Article Number: 13177
Hard Cover, German / English, Thread Stitching, 207 Pages, 2023
Maria Reitter-kollmann, Alfred Weidinger

Autochrome

The Fascination of Early Color Photography
€ 61.20

The autochrome process, developed in 1904 by Auguste and Louis Lumière, represents the first industrially produced method of colour photography.

Based on microscopic grains of potato starch dyed in orange, green, and violet, the plates allowed light to filter through a mosaic screen, producing colour transparencies of remarkable delicacy. Presented to the public in 1907, the process spread rapidly across Europe and remained the dominant colour technique until Kodachrome in the mid-1930s.

The Austrian Photo Museum in Linz holds one of the most significant collections of historical autochromes in Europe, comprising more than 1,000 works. Among them are rare plates by the inventors themselves, as well as examples by early adopters such as Archduchess Margarethe of Austria-Tuscany and selections from the collection of Hans Frank, founder of the first Austrian photo museum in Bad Ischl.

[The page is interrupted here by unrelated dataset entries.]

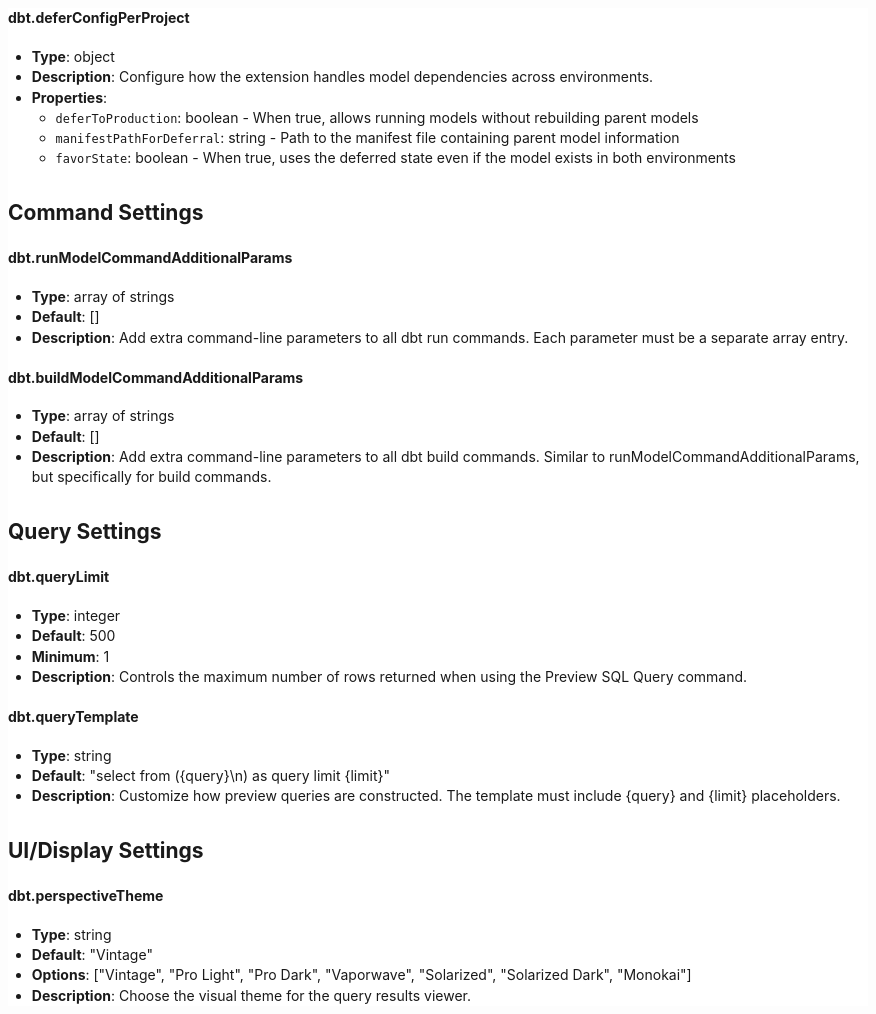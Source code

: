 #### dbt.deferConfigPerProject

- **Type**: object
- **Description**: Configure how the extension handles model dependencies across environments.
- **Properties**:
  - `deferToProduction`: boolean - When true, allows running models without rebuilding parent models
  - `manifestPathForDeferral`: string - Path to the manifest file containing parent model information
  - `favorState`: boolean - When true, uses the deferred state even if the model exists in both environments

## Command Settings

#### dbt.runModelCommandAdditionalParams

- **Type**: array of strings
- **Default**: []
- **Description**: Add extra command-line parameters to all dbt run commands. Each parameter must be a separate array entry.

#### dbt.buildModelCommandAdditionalParams

- **Type**: array of strings
- **Default**: []
- **Description**: Add extra command-line parameters to all dbt build commands. Similar to runModelCommandAdditionalParams, but specifically for build commands.

## Query Settings

#### dbt.queryLimit

- **Type**: integer
- **Default**: 500
- **Minimum**: 1
- **Description**: Controls the maximum number of rows returned when using the Preview SQL Query command.

#### dbt.queryTemplate

- **Type**: string
- **Default**: "select from ({query}\n) as query limit {limit}"
- **Description**: Customize how preview queries are constructed. The template must include {query} and {limit} placeholders.

## UI/Display Settings

#### dbt.perspectiveTheme

- **Type**: string
- **Default**: "Vintage"
- **Options**: ["Vintage", "Pro Light", "Pro Dark", "Vaporwave", "Solarized", "Solarized Dark", "Monokai"]
- **Description**: Choose the visual theme for the query results viewer.
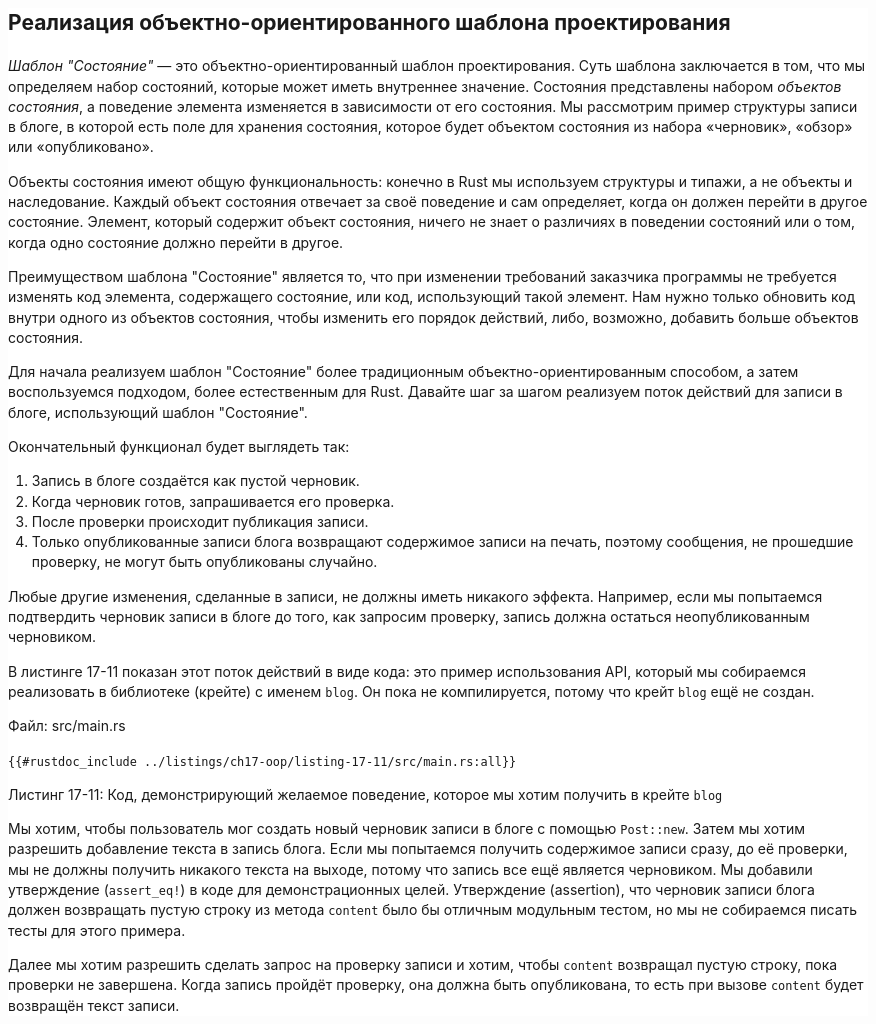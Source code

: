 ## Реализация объектно-ориентированного шаблона проектирования

*Шаблон "Состояние"* — это объектно-ориентированный шаблон проектирования. Суть шаблона заключается в том, что мы определяем набор состояний, которые может иметь внутреннее значение. Состояния представлены набором *объектов состояния*, а поведение элемента изменяется в зависимости от его состояния. Мы рассмотрим пример структуры записи в блоге, в которой есть поле для хранения состояния, которое будет объектом состояния из набора «черновик», «обзор» или «опубликовано».

Объекты состояния имеют общую функциональность: конечно в Rust мы используем структуры и типажи, а не объекты и наследование. Каждый объект состояния отвечает за своё поведение и сам определяет, когда он должен перейти в другое состояние. Элемент, который содержит объект состояния, ничего не знает о различиях в поведении состояний или о том, когда одно состояние должно перейти в другое.

Преимуществом шаблона "Состояние" является то, что при изменении требований заказчика программы не требуется изменять код элемента, содержащего состояние, или код, использующий такой элемент. Нам нужно только обновить код внутри одного из объектов состояния, чтобы изменить его порядок действий, либо, возможно, добавить больше объектов состояния.

Для начала реализуем шаблон "Состояние" более традиционным объектно-ориентированным способом, а затем воспользуемся подходом, более естественным для Rust. Давайте шаг за шагом реализуем поток действий для записи в блоге, использующий шаблон "Состояние".

Окончательный функционал будет выглядеть так:

1. Запись в блоге создаётся как пустой черновик.
2. Когда черновик готов, запрашивается его проверка.
3. После проверки происходит публикация записи.
4. Только опубликованные записи блога возвращают содержимое записи на печать, поэтому сообщения, не прошедшие проверку, не могут быть опубликованы случайно.

Любые другие изменения, сделанные в записи, не должны иметь никакого эффекта. Например, если мы попытаемся подтвердить черновик записи в блоге до того, как запросим проверку, запись должна остаться неопубликованным черновиком.

В листинге 17-11 показан этот поток действий в виде кода: это пример использования API, который мы собираемся реализовать в библиотеке (крейте) с именем `blog`. Он пока не компилируется, потому что крейт `blog` ещё не создан.

<span class="filename">Файл: src/main.rs</span>

```rust,ignore,does_not_compile
{{#rustdoc_include ../listings/ch17-oop/listing-17-11/src/main.rs:all}}
```

<span class="caption">Листинг 17-11: Код, демонстрирующий желаемое поведение, которое мы хотим получить в крейте <code>blog</code></span>

Мы хотим, чтобы пользователь мог создать новый черновик записи в блоге с помощью `Post::new`. Затем мы хотим разрешить добавление текста в запись блога. Если мы попытаемся получить содержимое записи сразу, до её проверки, мы не должны получить никакого текста на выходе, потому что запись все ещё является черновиком. Мы добавили утверждение (`assert_eq!`) в коде для демонстрационных целей. Утверждение (assertion), что черновик записи блога должен возвращать пустую строку из метода `content` было бы отличным модульным тестом, но мы не собираемся писать тесты для этого примера.

Далее мы хотим разрешить сделать запрос на проверку записи и хотим, чтобы `content` возвращал пустую строку, пока проверки не завершена. Когда запись пройдёт проверку, она должна быть опубликована, то есть при вызове `content` будет возвращён текст записи.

This volume, edited by Maria Reitter-Kollmann and Alfred Weidinger, offers both a representative selection of the collection and an analytical introduction to the autochrome technique. The richly illustrated book contextualises the images historically and technically, while also demonstrating the cultural impact of colour photography in the first decades of the 20th century—when for the first time, the world could be seen and remembered in colour.